_Work item_
Quote from the first line below through the line that contains "Fixed amounts stay", both included, and leave the pictures out.

_Data for analysis_
-=-=-=-=-
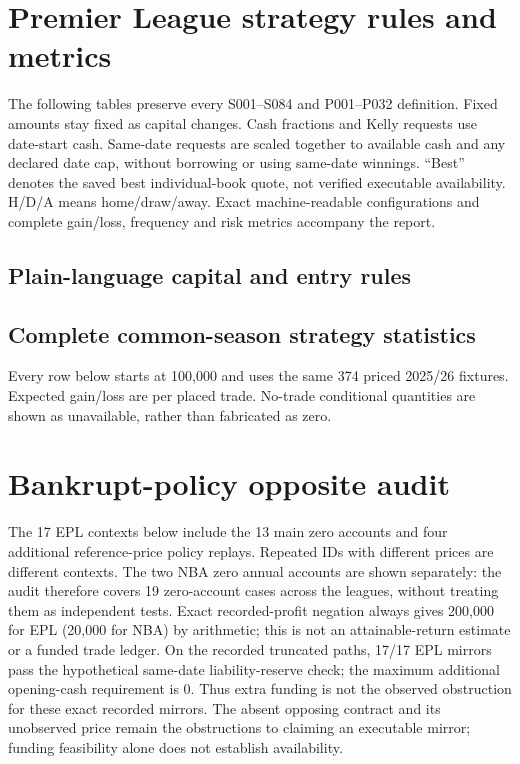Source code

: \documentclass[11pt,letterpaper]{article}
\renewcommand{\arraystretch}{1.15}
\begin{document}
\section{Premier League strategy rules and metrics}
The following tables preserve every S001--S084 and P001--P032 definition.
Fixed amounts stay fixed as capital changes. Cash fractions and Kelly requests
use date-start cash. Same-date requests are scaled together to available cash
and any declared date cap, without borrowing or using same-date winnings.
``Best'' denotes the saved best individual-book quote, not verified executable
availability. H/D/A means home/draw/away. Exact machine-readable configurations
and complete gain/loss, frequency and risk metrics accompany the report.

\subsection{Plain-language capital and entry rules}
{\footnotesize\setlength{\tabcolsep}{3pt}\renewcommand{\arraystretch}{1.08}
}

\subsection{Complete common-season strategy statistics}
Every row below starts at 100,000 and uses the same 374 priced 2025/26 fixtures.
Expected gain/loss are per placed trade. No-trade conditional quantities are
shown as unavailable, rather than fabricated as zero.
{\footnotesize\setlength{\tabcolsep}{3pt}\renewcommand{\arraystretch}{1.08}
}

\clearpage
\section{Bankrupt-policy opposite audit}
The 17 EPL contexts below include the 13 main zero accounts and four
additional reference-price policy replays. Repeated IDs with different
prices are different contexts. The two NBA zero annual accounts are shown
separately: the audit therefore covers 19 zero-account cases across the
leagues, without treating them as independent tests. Exact recorded-profit
negation always gives 200,000 for EPL (20,000 for NBA) by arithmetic; this
is not an attainable-return estimate or a funded trade ledger. On the recorded truncated paths, 17/17 EPL mirrors pass the hypothetical same-date liability-reserve check; the maximum additional opening-cash requirement is 0. Thus extra funding is not the observed obstruction for these exact recorded mirrors. The absent opposing contract and its unobserved price remain the obstructions to claiming an executable mirror; funding feasibility alone does not establish availability.
\end{document}
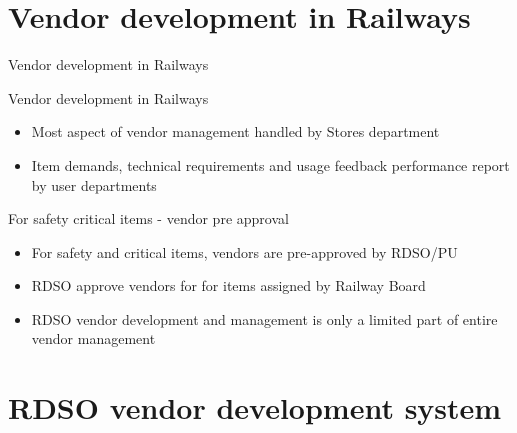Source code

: \documentclass[
  10pt,
  ignorenonframetext,
  aspectratio=43,
]{beamer}
\providecommand{\tightlist}{%
  \setlength{\itemsep}{0pt}\setlength{\parskip}{0pt}}
\begin{document}
\hypertarget{vendor-development-in-railways}{%
\section{Vendor development in
Railways}\label{vendor-development-in-railways}}

\begin{frame}{Vendor development in Railways}
\begin{block}{Vendor development in Railways}
\protect\hypertarget{vendor-development-in-railways-1}{}
\begin{itemize}
\tightlist
\item
  Most aspect of vendor management handled by Stores department
\item
  Item demands, technical requirements and usage feedback performance
  report by user departments
\end{itemize}
\end{block}

\begin{block}{For safety critical items - vendor pre approval}
\protect\hypertarget{for-safety-critical-items---vendor-pre-approval}{}
\begin{itemize}
\tightlist
\item
  For safety and critical items, vendors are pre-approved by RDSO/PU
\item
  RDSO approve vendors for for items assigned by Railway Board
\item
  RDSO vendor development and management is only a limited part of
  entire vendor management
\end{itemize}
\end{block}
\end{frame}

\hypertarget{rdso-vendor-development-system}{%
\section{RDSO vendor development
system}\label{rdso-vendor-development-system}}
\end{document}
-=-=-=-=-
_Answer to this task_
Source code

: \documentclass[11pt,letterpaper]{article}
\renewcommand{\arraystretch}{1.15}
\begin{document}
\section{Premier League strategy rules and metrics}
The following tables preserve every S001--S084 and P001--P032 definition.
Fixed amounts stay fixed as capital changes. Cash fractions and Kelly requests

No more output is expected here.